By Orla Smith.
There is a moment in Bong Joon-ho’s Okja when all concepts of quality spin out of whack.
I can tell you exactly when that is: just a hair over the 20 minute mark, at the instant when a squawk is heard in the distance and the camera swoops over to meet its maker. Turns out, it’s not any kind of rare species of bird, but an even rarer thing: a Jake Gyllenhaal.
Ascending onto screen like a panting and wheezing guardian angel, he emerges as Dr. Johnny Wilcox, a has been TV zoologist who possesses a very special kind of insanity. Contrasted against a sweeping, serene backdrop of the mountains of South Korea, his presence lands with the force of an atom bomb.
On the audience’s side of the screen, the minutes that follow are a frantic haze of trying (and failing) to comprehend what we’re witnessing.
‘Who is this man, whose acting I have admired for so many years? What has he done to himself? What is he doing to me? Is this… good?’
And does Jake Gyllenhaal even care? The actor’s career has shifted gears more times than you can count. A baby faced object of attraction in his early years, he turned from commerce to art to commerce and back again to where he is now. It’s hard to believe that the man who ill-advisedly played the Prince of Persia at the beginning of this decade is the very same man we see before us today – a star with complete autonomy over his career, able to work with whomever he fancies, operating comfortably within the world of arthouse cinema.

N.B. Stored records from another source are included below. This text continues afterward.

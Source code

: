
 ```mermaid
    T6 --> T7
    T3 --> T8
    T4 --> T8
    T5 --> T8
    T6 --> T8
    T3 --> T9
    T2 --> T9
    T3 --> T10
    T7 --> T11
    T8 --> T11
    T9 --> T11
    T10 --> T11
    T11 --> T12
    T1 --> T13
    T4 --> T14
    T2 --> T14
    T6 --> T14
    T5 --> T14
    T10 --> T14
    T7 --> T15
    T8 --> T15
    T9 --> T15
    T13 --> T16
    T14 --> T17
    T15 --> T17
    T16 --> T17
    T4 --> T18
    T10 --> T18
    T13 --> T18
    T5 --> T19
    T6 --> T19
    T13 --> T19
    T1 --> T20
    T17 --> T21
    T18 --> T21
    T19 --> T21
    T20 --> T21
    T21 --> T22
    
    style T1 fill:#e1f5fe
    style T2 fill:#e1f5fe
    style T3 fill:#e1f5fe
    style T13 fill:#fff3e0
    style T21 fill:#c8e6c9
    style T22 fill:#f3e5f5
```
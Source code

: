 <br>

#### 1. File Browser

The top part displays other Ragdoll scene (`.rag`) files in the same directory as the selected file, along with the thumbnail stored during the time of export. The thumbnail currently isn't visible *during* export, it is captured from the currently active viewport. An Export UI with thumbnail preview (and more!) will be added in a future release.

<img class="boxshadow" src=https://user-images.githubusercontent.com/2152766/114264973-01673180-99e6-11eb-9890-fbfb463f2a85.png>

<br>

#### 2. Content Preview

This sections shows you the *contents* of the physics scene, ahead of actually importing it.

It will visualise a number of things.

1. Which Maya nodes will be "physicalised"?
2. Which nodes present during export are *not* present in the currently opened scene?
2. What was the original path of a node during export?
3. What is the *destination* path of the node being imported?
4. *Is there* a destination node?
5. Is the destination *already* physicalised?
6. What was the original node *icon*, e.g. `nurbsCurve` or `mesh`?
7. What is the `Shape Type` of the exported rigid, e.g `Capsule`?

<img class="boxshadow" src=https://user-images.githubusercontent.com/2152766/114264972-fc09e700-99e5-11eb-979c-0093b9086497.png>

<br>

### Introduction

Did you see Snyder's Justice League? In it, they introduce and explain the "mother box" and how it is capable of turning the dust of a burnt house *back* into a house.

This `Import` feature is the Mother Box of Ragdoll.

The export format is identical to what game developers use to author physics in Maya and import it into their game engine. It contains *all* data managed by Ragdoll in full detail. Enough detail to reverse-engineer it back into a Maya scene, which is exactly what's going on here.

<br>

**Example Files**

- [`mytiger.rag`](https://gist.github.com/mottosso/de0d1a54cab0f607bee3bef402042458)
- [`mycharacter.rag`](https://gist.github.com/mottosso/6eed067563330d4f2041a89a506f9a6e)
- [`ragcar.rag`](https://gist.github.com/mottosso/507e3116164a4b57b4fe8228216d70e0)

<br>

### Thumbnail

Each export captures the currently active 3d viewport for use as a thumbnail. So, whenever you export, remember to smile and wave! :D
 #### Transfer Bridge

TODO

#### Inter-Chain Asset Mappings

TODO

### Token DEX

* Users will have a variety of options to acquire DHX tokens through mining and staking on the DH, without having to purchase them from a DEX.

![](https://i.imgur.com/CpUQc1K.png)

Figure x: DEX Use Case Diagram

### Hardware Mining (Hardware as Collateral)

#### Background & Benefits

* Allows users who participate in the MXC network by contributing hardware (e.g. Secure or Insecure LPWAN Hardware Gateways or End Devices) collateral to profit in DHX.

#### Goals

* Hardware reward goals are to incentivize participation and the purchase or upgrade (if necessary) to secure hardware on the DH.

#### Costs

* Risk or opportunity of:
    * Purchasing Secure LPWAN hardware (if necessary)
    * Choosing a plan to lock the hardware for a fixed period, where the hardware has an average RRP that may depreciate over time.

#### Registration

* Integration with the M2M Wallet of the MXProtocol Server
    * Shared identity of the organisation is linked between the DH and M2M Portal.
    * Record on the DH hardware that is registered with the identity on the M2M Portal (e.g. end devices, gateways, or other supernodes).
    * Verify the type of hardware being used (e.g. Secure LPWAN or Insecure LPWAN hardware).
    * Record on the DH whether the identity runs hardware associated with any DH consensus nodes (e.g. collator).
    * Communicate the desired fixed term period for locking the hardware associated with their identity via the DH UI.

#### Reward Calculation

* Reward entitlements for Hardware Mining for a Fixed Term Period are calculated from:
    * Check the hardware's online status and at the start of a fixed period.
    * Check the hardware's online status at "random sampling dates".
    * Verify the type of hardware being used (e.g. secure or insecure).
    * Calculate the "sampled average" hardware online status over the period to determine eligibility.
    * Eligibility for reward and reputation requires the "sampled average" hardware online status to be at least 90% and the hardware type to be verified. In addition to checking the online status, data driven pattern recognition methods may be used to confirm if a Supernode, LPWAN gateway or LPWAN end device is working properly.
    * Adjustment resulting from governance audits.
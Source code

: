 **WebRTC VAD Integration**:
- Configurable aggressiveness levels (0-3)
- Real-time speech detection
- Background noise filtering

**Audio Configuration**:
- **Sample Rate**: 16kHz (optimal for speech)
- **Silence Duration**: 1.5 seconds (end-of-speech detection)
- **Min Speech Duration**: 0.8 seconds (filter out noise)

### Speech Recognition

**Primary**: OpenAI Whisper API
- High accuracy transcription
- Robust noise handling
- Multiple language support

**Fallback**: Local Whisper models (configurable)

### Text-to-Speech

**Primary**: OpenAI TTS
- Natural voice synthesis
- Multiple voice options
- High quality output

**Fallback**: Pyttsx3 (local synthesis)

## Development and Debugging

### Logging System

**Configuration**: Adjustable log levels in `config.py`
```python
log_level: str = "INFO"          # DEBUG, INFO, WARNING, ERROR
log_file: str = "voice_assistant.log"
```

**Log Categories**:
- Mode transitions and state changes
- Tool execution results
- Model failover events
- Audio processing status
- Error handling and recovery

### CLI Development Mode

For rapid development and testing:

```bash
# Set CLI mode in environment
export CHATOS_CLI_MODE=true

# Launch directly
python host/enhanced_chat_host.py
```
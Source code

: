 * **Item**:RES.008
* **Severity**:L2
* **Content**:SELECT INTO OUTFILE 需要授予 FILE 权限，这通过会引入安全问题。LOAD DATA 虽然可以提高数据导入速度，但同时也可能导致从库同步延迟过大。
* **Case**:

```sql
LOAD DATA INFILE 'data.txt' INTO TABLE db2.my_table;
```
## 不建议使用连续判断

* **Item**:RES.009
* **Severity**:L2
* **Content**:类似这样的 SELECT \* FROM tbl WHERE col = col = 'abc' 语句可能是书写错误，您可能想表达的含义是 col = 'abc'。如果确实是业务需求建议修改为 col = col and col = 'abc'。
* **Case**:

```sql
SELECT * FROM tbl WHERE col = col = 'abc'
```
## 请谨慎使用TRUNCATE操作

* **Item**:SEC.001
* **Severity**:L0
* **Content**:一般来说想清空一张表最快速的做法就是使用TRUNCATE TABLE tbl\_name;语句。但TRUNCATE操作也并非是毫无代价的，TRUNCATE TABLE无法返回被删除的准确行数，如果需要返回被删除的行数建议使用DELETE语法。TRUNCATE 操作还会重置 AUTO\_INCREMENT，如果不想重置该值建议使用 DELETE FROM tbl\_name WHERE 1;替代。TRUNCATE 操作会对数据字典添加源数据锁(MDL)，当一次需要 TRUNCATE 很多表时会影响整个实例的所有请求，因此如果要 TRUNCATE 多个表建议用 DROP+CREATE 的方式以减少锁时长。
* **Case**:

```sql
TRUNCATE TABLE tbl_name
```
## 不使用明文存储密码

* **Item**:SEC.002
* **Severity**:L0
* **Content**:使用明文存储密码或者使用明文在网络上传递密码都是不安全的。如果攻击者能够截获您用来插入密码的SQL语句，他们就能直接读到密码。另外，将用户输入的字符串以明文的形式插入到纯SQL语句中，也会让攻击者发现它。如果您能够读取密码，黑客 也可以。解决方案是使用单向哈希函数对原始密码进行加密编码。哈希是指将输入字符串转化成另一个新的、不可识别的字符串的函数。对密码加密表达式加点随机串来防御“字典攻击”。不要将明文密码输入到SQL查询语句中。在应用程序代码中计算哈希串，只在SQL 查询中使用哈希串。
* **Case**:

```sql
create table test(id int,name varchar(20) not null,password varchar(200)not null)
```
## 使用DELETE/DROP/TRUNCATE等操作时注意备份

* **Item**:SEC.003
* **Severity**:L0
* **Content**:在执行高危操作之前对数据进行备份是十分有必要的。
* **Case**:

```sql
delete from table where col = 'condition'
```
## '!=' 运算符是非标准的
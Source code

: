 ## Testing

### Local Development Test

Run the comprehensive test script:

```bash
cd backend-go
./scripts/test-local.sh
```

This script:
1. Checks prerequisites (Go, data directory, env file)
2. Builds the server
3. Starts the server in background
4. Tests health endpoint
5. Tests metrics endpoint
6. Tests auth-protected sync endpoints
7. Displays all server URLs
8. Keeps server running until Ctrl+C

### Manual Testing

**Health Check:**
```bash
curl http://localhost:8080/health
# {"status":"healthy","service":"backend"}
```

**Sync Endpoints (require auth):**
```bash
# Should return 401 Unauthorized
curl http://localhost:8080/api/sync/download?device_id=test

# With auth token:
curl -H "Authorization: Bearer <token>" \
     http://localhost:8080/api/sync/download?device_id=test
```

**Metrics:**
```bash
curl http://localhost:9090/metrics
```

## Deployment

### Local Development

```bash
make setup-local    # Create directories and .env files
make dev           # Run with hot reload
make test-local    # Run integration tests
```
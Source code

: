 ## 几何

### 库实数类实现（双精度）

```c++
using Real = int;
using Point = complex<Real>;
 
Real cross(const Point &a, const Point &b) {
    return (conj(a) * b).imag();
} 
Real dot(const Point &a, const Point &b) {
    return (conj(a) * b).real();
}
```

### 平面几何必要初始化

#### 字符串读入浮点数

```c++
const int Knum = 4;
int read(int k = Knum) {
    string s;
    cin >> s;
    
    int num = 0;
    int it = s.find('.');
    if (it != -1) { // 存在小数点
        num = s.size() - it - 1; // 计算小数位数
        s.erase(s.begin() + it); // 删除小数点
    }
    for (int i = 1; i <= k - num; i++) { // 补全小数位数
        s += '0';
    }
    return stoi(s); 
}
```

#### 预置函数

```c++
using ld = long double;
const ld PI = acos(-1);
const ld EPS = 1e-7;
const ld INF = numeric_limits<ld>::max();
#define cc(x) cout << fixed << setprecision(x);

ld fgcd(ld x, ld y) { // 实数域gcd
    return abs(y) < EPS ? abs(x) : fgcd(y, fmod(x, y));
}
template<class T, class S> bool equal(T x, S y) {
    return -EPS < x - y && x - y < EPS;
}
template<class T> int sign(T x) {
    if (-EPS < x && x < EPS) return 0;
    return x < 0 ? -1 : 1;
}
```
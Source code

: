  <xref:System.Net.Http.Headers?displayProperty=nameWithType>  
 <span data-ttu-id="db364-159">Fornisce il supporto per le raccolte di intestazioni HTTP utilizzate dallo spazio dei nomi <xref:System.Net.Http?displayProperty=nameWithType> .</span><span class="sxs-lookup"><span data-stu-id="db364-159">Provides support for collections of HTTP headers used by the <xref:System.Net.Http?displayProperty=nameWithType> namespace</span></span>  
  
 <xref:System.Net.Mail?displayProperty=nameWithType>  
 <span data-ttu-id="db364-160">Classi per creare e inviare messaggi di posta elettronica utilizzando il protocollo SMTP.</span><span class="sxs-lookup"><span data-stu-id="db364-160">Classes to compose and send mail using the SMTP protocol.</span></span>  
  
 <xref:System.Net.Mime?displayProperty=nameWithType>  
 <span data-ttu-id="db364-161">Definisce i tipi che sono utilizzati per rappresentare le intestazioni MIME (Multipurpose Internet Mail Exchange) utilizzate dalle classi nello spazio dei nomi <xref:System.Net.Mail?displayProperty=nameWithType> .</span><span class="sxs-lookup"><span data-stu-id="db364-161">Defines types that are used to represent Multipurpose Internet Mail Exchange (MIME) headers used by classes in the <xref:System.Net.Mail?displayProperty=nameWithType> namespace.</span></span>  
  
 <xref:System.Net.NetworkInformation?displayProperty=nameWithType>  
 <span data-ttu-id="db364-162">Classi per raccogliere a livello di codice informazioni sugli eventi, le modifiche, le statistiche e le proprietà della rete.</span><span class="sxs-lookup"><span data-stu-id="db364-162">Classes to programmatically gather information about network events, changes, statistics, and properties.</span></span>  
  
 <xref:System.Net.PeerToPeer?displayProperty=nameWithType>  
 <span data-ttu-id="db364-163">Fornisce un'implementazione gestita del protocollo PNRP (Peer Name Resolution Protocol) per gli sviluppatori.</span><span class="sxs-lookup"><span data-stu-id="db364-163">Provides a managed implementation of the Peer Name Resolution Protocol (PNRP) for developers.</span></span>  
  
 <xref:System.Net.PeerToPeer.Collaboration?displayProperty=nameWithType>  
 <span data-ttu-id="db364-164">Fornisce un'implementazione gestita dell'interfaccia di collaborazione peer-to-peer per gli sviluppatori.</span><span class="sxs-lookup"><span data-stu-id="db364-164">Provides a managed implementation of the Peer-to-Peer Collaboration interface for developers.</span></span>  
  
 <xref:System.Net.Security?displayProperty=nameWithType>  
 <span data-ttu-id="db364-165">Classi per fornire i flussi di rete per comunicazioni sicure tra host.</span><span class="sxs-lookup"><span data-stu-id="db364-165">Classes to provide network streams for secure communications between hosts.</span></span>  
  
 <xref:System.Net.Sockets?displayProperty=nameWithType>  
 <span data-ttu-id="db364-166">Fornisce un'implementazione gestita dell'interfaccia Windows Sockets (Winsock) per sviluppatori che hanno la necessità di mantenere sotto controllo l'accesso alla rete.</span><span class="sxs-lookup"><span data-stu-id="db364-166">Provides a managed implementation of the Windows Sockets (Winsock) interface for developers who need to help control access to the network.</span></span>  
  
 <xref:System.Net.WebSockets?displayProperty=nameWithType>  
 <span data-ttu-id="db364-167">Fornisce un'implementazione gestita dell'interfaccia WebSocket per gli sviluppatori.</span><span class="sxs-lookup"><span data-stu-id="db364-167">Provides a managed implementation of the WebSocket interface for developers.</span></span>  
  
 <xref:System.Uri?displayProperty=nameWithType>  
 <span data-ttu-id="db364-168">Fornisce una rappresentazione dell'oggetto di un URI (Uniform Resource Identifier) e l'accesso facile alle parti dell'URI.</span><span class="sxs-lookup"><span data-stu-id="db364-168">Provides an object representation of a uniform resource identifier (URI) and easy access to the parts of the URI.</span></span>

Brokeback Mountain didn’t give him that status in 2005 – although it seems, for a while, he thought it might. After a year’s break, he moved on from that success (which earned him his only Oscar nomination to date) to David Fincher’s Zodiac, a critical hit that swooped cleanly under the radar. Those post-Brokeback years are a dearth of anything coming even close to that level of interest, despite it being clear that the roles he was picking were attempts to stay within the realm of critical esteem. He may have Heath Ledger to thank for that career regression – Gyllenhaal’s Brokeback co-star gave a more lauded and prominent performance, and his rise and subsequent death overshadowed Gyllenhaal’s narrative, to which it was inextricably linked. When people thought of Brokeback Mountain – and they often did – they thought of Heath Ledger.
//www.youtube.com/watch?v=AjCebKn4iic
Gyllenhaal seemed to catch up to this sometime around 2010, when two of the most commercial movies of his career were released: rom-com Love & Other Drugs and Prince of Persia: The Sands of Time, a woefully misguided blockbuster that, to the relief of everyone involved, has mostly been forgotten. Its release was a turning point. Afterwards, Gyllenhaal strong-armed himself into the actor he is today. It’s hard to know who to thank, but some of that applause should go to a man who we’d do well to thank for a whole host of other treasures, Gyllenhaal related or not: Denis Villeneuve.
Prisoners and Enemy, both of which played at the 2013 Toronto International Film Festival, collectively gave Gyllenhaal three roles that allowed him to show an ability to operate within the bounds of more obscure arthouse cinema – Enemy in particular earned him the respect of some who were reluctant to accept him as a legitimate force in cinema, whether for the right or the wrong reasons.
It’s a movie that is almost impossible to completely untangle, and the fact that someone who had once aimed for movie stardom would approach something like this with conviction was fascinating news. He’s had his eyes trained on similar fare since.
Is it necessary to understand the life and career of Jake Gyllenhaal in order to make sense of his performance in Okja? This piece of acting is such a foreign object, that I’m not sure how to begin approaching it. Taking a running jump seems as good a vantage point as any.
This is less the job of a film critic than a psychologist. What’s going on behind those crazed eyes is anybody’s guess, but there’s much to be gleaned from the way his 2016 has been going so far.
Think back to March, and the release of Life. It’s a mid-budget sci-fi that was passed over by most of the movie going public, so you might have to strain to recall its existence – but by my estimation, it’s not a bad little B-movie.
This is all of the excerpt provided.